■ WHAT TO PRODUCE:
Once the line containing "录入方式支持文字输入 语音输入" is found in the entries below, restate it and each following line word for word, stopping after the line containing "x86 x86-64不予支持".

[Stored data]
• • • •

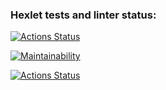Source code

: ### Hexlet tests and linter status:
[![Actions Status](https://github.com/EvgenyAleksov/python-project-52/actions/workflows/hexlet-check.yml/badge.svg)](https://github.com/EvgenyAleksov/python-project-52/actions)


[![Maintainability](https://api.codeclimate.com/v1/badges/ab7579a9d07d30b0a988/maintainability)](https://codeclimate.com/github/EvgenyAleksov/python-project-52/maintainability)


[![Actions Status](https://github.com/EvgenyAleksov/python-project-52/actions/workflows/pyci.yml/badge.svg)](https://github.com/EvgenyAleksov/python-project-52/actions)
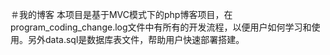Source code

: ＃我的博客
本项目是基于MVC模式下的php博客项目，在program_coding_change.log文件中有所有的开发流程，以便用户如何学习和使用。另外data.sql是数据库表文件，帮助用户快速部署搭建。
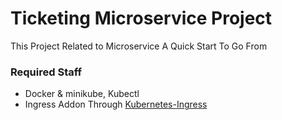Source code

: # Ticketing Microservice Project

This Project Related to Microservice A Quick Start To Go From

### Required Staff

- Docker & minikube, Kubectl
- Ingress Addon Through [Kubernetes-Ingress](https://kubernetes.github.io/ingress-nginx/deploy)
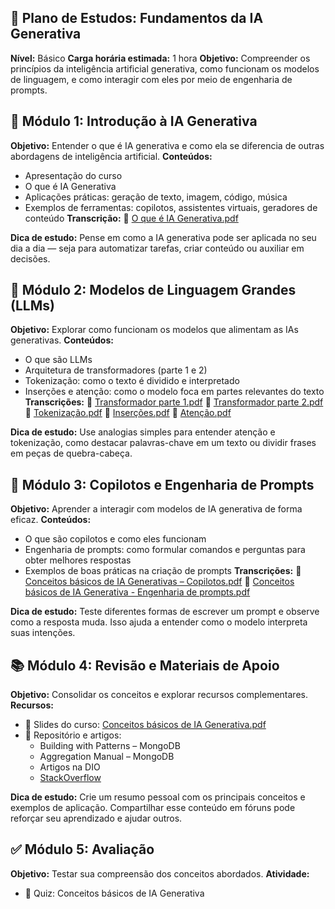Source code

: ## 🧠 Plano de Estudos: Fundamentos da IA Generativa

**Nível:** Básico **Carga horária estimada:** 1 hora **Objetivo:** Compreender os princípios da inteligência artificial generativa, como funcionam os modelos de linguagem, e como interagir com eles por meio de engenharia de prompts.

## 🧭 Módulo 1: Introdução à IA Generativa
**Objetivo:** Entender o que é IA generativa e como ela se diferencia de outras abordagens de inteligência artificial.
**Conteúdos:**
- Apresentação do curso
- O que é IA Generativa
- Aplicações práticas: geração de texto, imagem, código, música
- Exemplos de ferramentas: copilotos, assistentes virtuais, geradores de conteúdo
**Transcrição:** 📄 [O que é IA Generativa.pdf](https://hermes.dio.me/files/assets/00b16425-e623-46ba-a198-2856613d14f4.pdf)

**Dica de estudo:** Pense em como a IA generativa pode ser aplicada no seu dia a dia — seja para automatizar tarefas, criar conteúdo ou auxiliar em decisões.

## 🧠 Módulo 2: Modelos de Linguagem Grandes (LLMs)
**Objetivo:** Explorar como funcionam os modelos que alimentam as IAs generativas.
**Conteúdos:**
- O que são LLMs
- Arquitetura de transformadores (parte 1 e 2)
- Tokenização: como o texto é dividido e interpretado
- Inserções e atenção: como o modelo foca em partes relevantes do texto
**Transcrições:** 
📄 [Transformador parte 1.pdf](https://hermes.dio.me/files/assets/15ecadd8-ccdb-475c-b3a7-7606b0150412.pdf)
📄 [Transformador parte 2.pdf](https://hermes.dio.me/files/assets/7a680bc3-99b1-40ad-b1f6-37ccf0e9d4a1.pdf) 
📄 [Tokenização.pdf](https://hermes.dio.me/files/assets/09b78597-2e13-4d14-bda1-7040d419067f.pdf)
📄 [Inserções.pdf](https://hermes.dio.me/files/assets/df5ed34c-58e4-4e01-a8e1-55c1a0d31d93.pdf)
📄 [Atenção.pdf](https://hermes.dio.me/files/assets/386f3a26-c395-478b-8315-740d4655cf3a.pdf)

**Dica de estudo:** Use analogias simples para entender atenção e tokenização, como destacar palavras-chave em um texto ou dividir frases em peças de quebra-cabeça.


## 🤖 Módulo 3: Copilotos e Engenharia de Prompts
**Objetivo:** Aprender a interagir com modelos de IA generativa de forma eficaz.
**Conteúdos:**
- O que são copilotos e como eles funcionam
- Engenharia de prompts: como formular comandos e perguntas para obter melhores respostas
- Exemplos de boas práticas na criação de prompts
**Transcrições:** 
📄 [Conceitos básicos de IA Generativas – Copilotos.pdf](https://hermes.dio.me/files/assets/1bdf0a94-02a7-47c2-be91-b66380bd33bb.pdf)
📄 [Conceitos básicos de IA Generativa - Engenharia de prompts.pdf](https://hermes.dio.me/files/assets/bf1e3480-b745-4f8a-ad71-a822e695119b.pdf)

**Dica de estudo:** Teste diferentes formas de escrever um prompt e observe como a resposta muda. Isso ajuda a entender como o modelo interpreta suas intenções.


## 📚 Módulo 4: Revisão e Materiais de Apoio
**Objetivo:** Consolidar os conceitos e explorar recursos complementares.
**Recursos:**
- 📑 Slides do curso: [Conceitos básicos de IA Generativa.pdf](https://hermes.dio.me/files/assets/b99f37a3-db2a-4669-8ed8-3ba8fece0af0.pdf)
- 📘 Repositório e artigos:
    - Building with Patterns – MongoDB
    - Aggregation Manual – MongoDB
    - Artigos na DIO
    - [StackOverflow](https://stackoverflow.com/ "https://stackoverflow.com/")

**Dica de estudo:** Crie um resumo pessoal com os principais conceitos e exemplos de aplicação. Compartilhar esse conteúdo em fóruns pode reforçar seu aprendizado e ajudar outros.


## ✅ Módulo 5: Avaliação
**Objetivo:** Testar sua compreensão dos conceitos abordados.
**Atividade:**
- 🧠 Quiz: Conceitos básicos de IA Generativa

• • • •

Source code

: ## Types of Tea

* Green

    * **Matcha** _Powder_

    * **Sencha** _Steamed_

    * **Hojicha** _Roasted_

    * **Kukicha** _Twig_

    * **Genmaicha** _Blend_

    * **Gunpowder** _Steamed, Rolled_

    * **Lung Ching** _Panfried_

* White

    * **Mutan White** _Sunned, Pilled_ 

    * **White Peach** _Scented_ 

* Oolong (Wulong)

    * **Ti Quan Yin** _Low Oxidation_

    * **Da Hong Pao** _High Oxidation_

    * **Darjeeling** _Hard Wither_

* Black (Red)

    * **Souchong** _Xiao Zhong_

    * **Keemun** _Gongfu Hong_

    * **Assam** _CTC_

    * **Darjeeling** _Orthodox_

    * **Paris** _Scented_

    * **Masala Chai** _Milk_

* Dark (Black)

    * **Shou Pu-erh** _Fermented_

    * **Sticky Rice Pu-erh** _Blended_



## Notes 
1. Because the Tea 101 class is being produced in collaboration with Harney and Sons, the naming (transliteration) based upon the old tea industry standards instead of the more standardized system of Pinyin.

• • • •

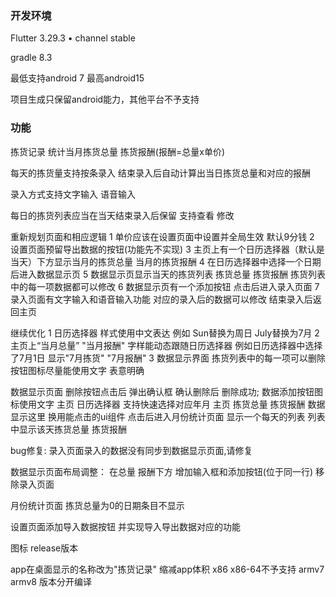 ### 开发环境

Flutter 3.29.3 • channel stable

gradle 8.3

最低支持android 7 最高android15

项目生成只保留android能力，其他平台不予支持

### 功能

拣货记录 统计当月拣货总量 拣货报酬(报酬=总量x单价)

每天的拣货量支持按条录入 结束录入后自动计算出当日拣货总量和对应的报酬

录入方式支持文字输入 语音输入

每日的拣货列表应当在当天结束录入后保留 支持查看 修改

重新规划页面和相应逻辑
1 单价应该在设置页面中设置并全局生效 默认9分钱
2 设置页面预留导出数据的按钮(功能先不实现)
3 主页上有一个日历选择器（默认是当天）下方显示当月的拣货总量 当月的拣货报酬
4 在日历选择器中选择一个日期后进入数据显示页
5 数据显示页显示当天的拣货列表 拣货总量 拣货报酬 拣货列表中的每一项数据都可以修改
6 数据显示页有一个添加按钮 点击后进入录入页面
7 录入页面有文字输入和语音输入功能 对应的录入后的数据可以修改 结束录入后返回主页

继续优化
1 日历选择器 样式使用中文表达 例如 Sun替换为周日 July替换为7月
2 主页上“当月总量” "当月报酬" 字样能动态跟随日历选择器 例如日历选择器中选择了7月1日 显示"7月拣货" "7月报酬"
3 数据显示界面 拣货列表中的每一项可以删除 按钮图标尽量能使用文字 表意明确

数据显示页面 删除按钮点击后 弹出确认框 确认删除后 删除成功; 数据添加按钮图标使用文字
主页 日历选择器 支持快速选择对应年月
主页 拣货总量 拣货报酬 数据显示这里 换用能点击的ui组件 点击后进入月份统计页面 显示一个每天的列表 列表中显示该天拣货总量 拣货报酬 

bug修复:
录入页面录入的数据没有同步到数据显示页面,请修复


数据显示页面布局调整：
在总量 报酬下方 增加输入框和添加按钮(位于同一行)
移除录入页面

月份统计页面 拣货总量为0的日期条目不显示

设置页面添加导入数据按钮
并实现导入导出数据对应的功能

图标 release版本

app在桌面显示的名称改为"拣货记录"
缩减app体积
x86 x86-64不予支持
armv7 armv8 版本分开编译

• • • •

■ TASK OUTPUT:
录入方式支持文字输入 语音输入

每日的拣货列表应当在当天结束录入后保留 支持查看 修改

重新规划页面和相应逻辑
1 单价应该在设置页面中设置并全局生效 默认9分钱
2 设置页面预留导出数据的按钮(功能先不实现)
3 主页上有一个日历选择器（默认是当天）下方显示当月的拣货总量 当月的拣货报酬
4 在日历选择器中选择一个日期后进入数据显示页
5 数据显示页显示当天的拣货列表 拣货总量 拣货报酬 拣货列表中的每一项数据都可以修改
6 数据显示页有一个添加按钮 点击后进入录入页面
7 录入页面有文字输入和语音输入功能 对应的录入后的数据可以修改 结束录入后返回主页

继续优化
1 日历选择器 样式使用中文表达 例如 Sun替换为周日 July替换为7月
2 主页上“当月总量” "当月报酬" 字样能动态跟随日历选择器 例如日历选择器中选择了7月1日 显示"7月拣货" "7月报酬"
3 数据显示界面 拣货列表中的每一项可以删除 按钮图标尽量能使用文字 表意明确

数据显示页面 删除按钮点击后 弹出确认框 确认删除后 删除成功; 数据添加按钮图标使用文字
主页 日历选择器 支持快速选择对应年月
主页 拣货总量 拣货报酬 数据显示这里 换用能点击的ui组件 点击后进入月份统计页面 显示一个每天的列表 列表中显示该天拣货总量 拣货报酬 

bug修复:
录入页面录入的数据没有同步到数据显示页面,请修复


数据显示页面布局调整：
在总量 报酬下方 增加输入框和添加按钮(位于同一行)
移除录入页面

月份统计页面 拣货总量为0的日期条目不显示

设置页面添加导入数据按钮
并实现导入导出数据对应的功能

图标 release版本

app在桌面显示的名称改为"拣货记录"
缩减app体积
x86 x86-64不予支持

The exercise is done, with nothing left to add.